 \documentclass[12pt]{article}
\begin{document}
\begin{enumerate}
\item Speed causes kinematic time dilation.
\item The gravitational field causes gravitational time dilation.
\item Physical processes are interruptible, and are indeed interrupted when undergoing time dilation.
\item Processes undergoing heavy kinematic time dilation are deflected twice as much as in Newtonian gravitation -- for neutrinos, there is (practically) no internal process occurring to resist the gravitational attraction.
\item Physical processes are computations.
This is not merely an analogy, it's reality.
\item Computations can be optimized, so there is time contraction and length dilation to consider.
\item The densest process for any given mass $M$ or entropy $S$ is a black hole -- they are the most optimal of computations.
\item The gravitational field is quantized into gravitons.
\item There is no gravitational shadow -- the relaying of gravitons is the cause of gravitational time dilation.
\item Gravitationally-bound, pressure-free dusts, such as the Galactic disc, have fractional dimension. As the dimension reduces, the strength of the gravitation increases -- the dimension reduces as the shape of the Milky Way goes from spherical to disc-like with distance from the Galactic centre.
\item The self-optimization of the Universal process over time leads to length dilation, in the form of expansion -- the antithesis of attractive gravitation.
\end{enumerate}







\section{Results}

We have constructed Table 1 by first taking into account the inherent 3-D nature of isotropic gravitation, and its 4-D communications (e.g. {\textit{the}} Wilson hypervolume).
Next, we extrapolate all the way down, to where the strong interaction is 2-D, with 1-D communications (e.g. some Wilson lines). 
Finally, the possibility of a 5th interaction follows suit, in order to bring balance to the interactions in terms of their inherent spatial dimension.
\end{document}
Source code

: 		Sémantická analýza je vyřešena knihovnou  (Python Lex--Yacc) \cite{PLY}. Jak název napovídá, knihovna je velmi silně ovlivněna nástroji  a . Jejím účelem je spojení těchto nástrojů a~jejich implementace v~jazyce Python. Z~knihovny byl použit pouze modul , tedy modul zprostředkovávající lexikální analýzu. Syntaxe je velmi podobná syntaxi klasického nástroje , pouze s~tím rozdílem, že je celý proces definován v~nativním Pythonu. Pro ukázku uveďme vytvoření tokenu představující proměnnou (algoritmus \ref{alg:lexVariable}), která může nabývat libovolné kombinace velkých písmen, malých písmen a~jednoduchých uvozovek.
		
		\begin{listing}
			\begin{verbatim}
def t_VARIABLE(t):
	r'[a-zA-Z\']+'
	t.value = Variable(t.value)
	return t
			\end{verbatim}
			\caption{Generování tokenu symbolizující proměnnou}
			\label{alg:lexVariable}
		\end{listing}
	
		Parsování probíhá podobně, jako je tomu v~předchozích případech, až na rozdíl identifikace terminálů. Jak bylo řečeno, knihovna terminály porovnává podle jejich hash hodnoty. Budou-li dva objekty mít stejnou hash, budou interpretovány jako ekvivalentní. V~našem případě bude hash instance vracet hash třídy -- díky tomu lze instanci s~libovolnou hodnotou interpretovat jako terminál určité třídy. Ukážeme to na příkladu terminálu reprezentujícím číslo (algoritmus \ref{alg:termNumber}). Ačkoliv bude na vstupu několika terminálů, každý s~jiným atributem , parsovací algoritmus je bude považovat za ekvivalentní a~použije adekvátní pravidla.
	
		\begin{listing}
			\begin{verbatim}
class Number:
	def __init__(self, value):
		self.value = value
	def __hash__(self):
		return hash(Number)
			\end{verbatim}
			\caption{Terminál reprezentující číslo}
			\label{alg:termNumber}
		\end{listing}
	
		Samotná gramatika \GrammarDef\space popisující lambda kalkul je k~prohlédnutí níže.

### Work task
Transcribe all the material, keeping each word as it is.

### Written solution
 \documentclass[12pt]{article}
\begin{document}
\begin{enumerate}
\item Speed causes kinematic time dilation.
\item The gravitational field causes gravitational time dilation.
\item Physical processes are interruptible, and are indeed interrupted when undergoing time dilation.
\item Processes undergoing heavy kinematic time dilation are deflected twice as much as in Newtonian gravitation -- for neutrinos, there is (practically) no internal process occurring to resist the gravitational attraction.
\item Physical processes are computations.
This is not merely an analogy, it's reality.
\item Computations can be optimized, so there is time contraction and length dilation to consider.
\item The densest process for any given mass $M$ or entropy $S$ is a black hole -- they are the most optimal of computations.
\item The gravitational field is quantized into gravitons.
\item There is no gravitational shadow -- the relaying of gravitons is the cause of gravitational time dilation.
\item Gravitationally-bound, pressure-free dusts, such as the Galactic disc, have fractional dimension. As the dimension reduces, the strength of the gravitation increases -- the dimension reduces as the shape of the Milky Way goes from spherical to disc-like with distance from the Galactic centre.
\item The self-optimization of the Universal process over time leads to length dilation, in the form of expansion -- the antithesis of attractive gravitation.
\end{enumerate}







\section{Results}

We have constructed Table 1 by first taking into account the inherent 3-D nature of isotropic gravitation, and its 4-D communications (e.g. {\textit{the}} Wilson hypervolume).
Next, we extrapolate all the way down, to where the strong interaction is 2-D, with 1-D communications (e.g. some Wilson lines). 
Finally, the possibility of a 5th interaction follows suit, in order to bring balance to the interactions in terms of their inherent spatial dimension.
\end{document}
Source code

: 		Sémantická analýza je vyřešena knihovnou  (Python Lex--Yacc) \cite{PLY}. Jak název napovídá, knihovna je velmi silně ovlivněna nástroji  a . Jejím účelem je spojení těchto nástrojů a~jejich implementace v~jazyce Python. Z~knihovny byl použit pouze modul , tedy modul zprostředkovávající lexikální analýzu. Syntaxe je velmi podobná syntaxi klasického nástroje , pouze s~tím rozdílem, že je celý proces definován v~nativním Pythonu. Pro ukázku uveďme vytvoření tokenu představující proměnnou (algoritmus \ref{alg:lexVariable}), která může nabývat libovolné kombinace velkých písmen, malých písmen a~jednoduchých uvozovek.
		
		\begin{listing}
			\begin{verbatim}
def t_VARIABLE(t):
	r'[a-zA-Z\']+'
	t.value = Variable(t.value)
	return t
			\end{verbatim}
			\caption{Generování tokenu symbolizující proměnnou}
			\label{alg:lexVariable}
		\end{listing}
	
		Parsování probíhá podobně, jako je tomu v~předchozích případech, až na rozdíl identifikace terminálů. Jak bylo řečeno, knihovna terminály porovnává podle jejich hash hodnoty. Budou-li dva objekty mít stejnou hash, budou interpretovány jako ekvivalentní. V~našem případě bude hash instance vracet hash třídy -- díky tomu lze instanci s~libovolnou hodnotou interpretovat jako terminál určité třídy. Ukážeme to na příkladu terminálu reprezentujícím číslo (algoritmus \ref{alg:termNumber}). Ačkoliv bude na vstupu několika terminálů, každý s~jiným atributem , parsovací algoritmus je bude považovat za ekvivalentní a~použije adekvátní pravidla.
	
		\begin{listing}
			\begin{verbatim}
class Number:
	def __init__(self, value):
		self.value = value
	def __hash__(self):
		return hash(Number)
			\end{verbatim}
			\caption{Terminál reprezentující číslo}
			\label{alg:termNumber}
		\end{listing}
	
		Samotná gramatika \GrammarDef\space popisující lambda kalkul je k~prohlédnutí níže.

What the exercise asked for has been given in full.